→ **WORK TASK**
How many of the lines in the data contain "específico"? Give only the number.

(Source records)
::::::::

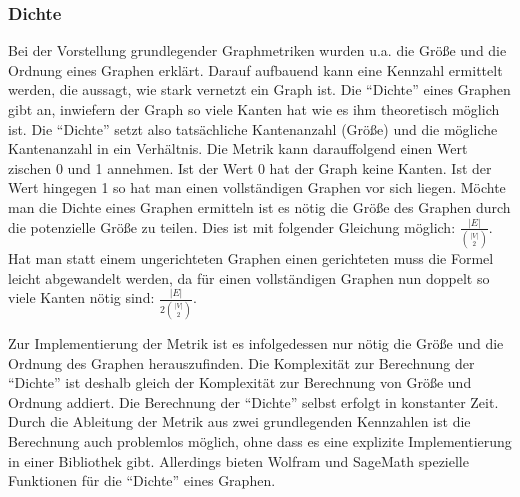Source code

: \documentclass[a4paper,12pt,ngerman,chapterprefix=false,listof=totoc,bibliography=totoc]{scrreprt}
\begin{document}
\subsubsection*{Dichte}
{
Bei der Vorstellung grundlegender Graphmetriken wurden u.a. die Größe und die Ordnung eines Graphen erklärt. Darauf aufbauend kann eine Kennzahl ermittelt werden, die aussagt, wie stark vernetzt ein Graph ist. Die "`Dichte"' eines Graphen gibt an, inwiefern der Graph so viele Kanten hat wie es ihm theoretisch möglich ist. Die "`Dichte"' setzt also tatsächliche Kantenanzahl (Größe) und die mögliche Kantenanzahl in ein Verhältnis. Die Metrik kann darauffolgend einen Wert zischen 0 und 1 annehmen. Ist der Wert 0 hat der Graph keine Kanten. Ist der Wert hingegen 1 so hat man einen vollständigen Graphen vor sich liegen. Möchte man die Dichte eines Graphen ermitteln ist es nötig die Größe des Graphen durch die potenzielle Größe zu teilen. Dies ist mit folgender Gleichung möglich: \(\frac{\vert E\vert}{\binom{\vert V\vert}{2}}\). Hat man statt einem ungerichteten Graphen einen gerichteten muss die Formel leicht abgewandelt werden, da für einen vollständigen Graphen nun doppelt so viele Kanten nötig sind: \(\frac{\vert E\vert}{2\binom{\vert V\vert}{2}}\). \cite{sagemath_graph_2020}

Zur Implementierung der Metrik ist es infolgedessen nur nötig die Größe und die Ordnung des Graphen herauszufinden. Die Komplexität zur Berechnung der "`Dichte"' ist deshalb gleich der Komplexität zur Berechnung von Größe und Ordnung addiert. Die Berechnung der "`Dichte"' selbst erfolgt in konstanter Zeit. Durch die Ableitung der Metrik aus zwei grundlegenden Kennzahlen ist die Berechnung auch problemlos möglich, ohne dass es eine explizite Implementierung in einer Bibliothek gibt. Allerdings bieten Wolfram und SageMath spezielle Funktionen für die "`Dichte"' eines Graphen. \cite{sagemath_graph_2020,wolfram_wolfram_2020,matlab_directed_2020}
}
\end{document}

::::::::

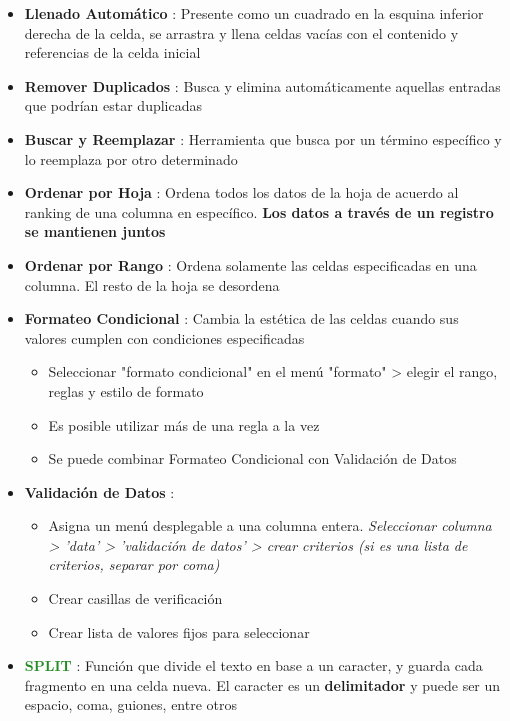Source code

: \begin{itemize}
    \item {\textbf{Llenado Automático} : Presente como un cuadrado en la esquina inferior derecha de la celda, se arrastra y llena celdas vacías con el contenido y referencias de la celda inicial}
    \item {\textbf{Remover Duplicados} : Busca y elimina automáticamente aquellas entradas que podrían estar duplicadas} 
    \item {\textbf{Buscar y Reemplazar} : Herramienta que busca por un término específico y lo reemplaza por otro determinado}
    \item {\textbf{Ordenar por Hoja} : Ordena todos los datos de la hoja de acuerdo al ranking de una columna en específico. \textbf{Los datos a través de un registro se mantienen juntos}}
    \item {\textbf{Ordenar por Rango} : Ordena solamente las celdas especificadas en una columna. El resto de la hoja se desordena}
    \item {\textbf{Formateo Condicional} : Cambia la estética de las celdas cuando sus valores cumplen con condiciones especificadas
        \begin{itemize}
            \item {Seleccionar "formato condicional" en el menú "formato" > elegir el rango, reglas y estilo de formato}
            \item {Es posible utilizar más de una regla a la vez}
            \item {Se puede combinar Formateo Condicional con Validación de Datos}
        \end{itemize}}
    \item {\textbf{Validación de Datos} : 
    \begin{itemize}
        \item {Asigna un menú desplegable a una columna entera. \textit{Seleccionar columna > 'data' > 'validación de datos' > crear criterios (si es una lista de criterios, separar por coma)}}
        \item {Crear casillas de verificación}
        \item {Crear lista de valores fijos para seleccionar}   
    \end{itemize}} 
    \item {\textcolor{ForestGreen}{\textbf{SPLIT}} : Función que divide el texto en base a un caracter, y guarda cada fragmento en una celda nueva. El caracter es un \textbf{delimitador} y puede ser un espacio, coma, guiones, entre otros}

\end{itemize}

::::::::

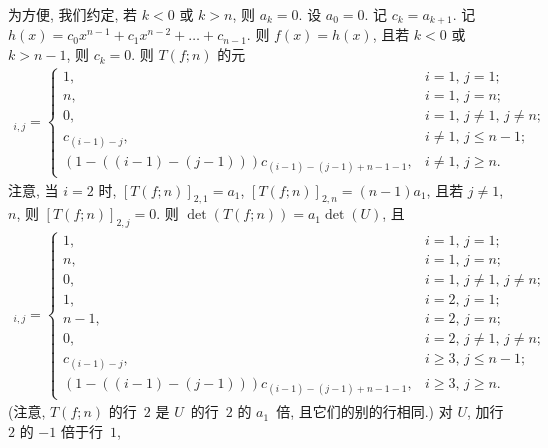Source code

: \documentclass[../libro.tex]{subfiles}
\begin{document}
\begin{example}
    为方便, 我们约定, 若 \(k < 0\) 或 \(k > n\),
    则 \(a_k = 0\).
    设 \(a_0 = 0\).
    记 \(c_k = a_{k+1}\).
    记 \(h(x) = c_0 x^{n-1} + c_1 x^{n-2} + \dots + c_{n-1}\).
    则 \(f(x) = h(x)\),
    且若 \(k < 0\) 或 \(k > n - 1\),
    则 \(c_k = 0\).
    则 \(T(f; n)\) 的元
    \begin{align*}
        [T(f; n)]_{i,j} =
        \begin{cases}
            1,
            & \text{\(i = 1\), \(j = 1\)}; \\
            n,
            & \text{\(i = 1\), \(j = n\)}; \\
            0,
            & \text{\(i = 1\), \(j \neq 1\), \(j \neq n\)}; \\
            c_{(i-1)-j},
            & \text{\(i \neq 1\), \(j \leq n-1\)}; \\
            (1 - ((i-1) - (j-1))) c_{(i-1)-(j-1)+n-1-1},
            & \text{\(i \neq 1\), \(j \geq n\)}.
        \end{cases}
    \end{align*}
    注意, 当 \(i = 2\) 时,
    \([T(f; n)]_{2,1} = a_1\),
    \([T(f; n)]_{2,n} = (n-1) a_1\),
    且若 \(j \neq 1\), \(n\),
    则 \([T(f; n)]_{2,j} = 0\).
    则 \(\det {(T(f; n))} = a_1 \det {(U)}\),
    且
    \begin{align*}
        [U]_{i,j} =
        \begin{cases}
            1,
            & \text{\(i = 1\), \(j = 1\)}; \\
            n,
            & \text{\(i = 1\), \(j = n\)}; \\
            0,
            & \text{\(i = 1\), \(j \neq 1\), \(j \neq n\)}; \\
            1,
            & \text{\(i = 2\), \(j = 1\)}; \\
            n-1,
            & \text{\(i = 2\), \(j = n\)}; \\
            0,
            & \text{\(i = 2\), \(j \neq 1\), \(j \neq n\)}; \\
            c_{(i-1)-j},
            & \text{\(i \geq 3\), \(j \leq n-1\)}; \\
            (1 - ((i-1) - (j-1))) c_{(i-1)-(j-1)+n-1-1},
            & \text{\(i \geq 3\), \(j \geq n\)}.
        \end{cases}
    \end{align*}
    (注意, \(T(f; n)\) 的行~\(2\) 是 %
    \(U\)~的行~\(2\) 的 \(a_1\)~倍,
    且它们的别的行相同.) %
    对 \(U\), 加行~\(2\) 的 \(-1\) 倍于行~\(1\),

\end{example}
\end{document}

::::::::

→ **RESULT**
2